当記事では、事業戦略を立案する経営層に向けて、バリュープロポジションの本質から作成のメリット、作成時の注意点について解説します。バリュープロポジションの事例も紹介していますので、自社独自の価値提供に役立ててください。

バリュープロポジションとは

バリュープロポジション(value proposition)とは、企業が顧客に提供する価値を意味します。「顧客にとって高いニーズで、さらに競合他社が提供していない独自の価値」を表します。

バリュープロポジションが明確であるほど、サービスの強みを訴えやすくなり、営業がプレゼンしやすく、かつ顧客に選ばれやすくなります。

バリュープロポジションキャンバスとの違い

「バリュープロポジション」と「バリュープロポジションキャンバス」は、使用する際の市場に違いがあります。

バリュープロポジションは、マーケティングや製品開発において、なぜ顧客に自社の製品やサービスが選ばれるべきかを明確にするために使用されます。すでに市場があり、競合相手が存在しているときに価値を表現します。

バリュープロポジションキャンバスは、事業全体の要素を俯瞰しながらバリュープロポジションを詳細に検討しビジネスモデルを立案するときに役立ちます。まだ市場が存在していない・市場が出来上がっていない・競合他社が明確ではないときに利用するフレームワークです。

バリュープロポジションを作成するメリット

バリュープロポジションを作成するメリットは、以下のとおりです。

【バリュープロポジションを作成するメリット】

     
  • 外部(クライアントや投資家)へ自社の価値を明確に提供できる
  • 顧客が望む価値・同業が提供する価値・自社が提供する価値の線引きが明確になる

バリュープロポジションを作成すると自社の価値を再認識でき、企業の成長や製品価値向上につながります。それぞれのメリットについて解説します。
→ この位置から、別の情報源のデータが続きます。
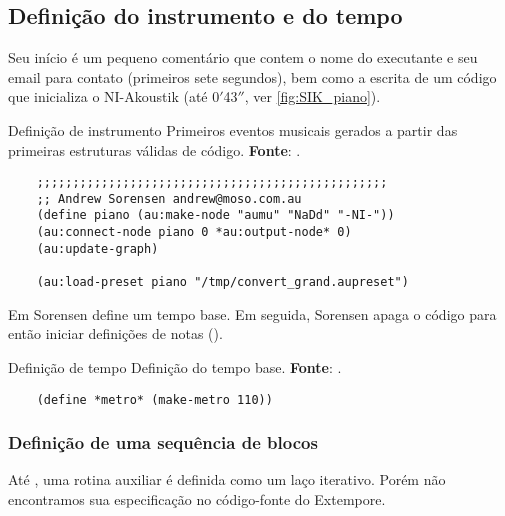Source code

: \subsection{Definição do instrumento e do tempo}\label{sec:define_instr}

Seu início é um pequeno comentário que contem o nome do executante e seu email para contato (primeiros sete segundos), bem como a escrita de um código que inicializa o NI-Akoustik (até 0$'$43$''$, ver \autoref{fig:SIK_piano}). 

\begin{example}{Definição de instrumento}
  \centering 
Primeiros eventos musicais gerados a partir das primeiras estruturas válidas de código. \textbf{Fonte}: \cite{sorensen_youtube_2014}.
  \begin{verbatim}
    ;;;;;;;;;;;;;;;;;;;;;;;;;;;;;;;;;;;;;;;;;;;;;;;;;
    ;; Andrew Sorensen andrew@moso.com.au
    (define piano (au:make-node "aumu" "NaDd" "-NI-"))
    (au:connect-node piano 0 *au:output-node* 0)
    (au:update-graph)

    (au:load-preset piano "/tmp/convert_grand.aupreset")
  \end{verbatim}
  \label{fig:SIK_piano}
\end{example}


Em  Sorensen define um tempo base. Em seguida, Sorensen apaga o código para então iniciar definições de notas ().

\begin{example}{Definição de tempo}\label{ex:def_tempo}
  \centering
  Definição do tempo base. \textbf{Fonte}: \cite{sorensen_youtube_2014}.
  \begin{verbatim}
    (define *metro* (make-metro 110))
  \end{verbatim}
  
\end{example}

\subsubsection{Definição de uma sequência de blocos}

Até , uma rotina auxiliar é definida como um laço iterativo. Porém não encontramos sua especificação no código-fonte do Extempore.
外部(クライアントや投資家)へ自社の価値を明確に提供できる

バリュープロポジションを作成するメリットは、顧客の視点から競合他社が提供できていない独自の価値を見極め、自社の強みを明確に示せることです。競合には無い価値の明確化に繋がるため、結果的に外部(クライアントや投資家)への提供に繋げられます。

自社の強みを最大限に活用した的確なマーケティングを実行することは、現代のビジネス環境において重要なメリットと言えるでしょう。

顧客が望む価値・同業が提供する価値・自社が提供する価値の線引きが明確になる

バリュープロポジションを作成するプロセスは、顧客が望む価値、同業他社が提供している価値、自社が提供する価値に関する線引きを明確にします。

バリュープロポジションでは、顧客が本当に望んでいる価値や利益を理解し明示化するため、顧客視点から見た価値が明確になります。

また、競合他社が提供している価値を分析する流れで、市場全体のトレンドが把握でき、差別化ポイントや独自性が明確になります。そのため、同業が提供する価値と自社が提供する価値の線引きも明確になります。

バリュープロポジション作成時の注意点

バリューポジション作成時の注意点は、以下のとおりです。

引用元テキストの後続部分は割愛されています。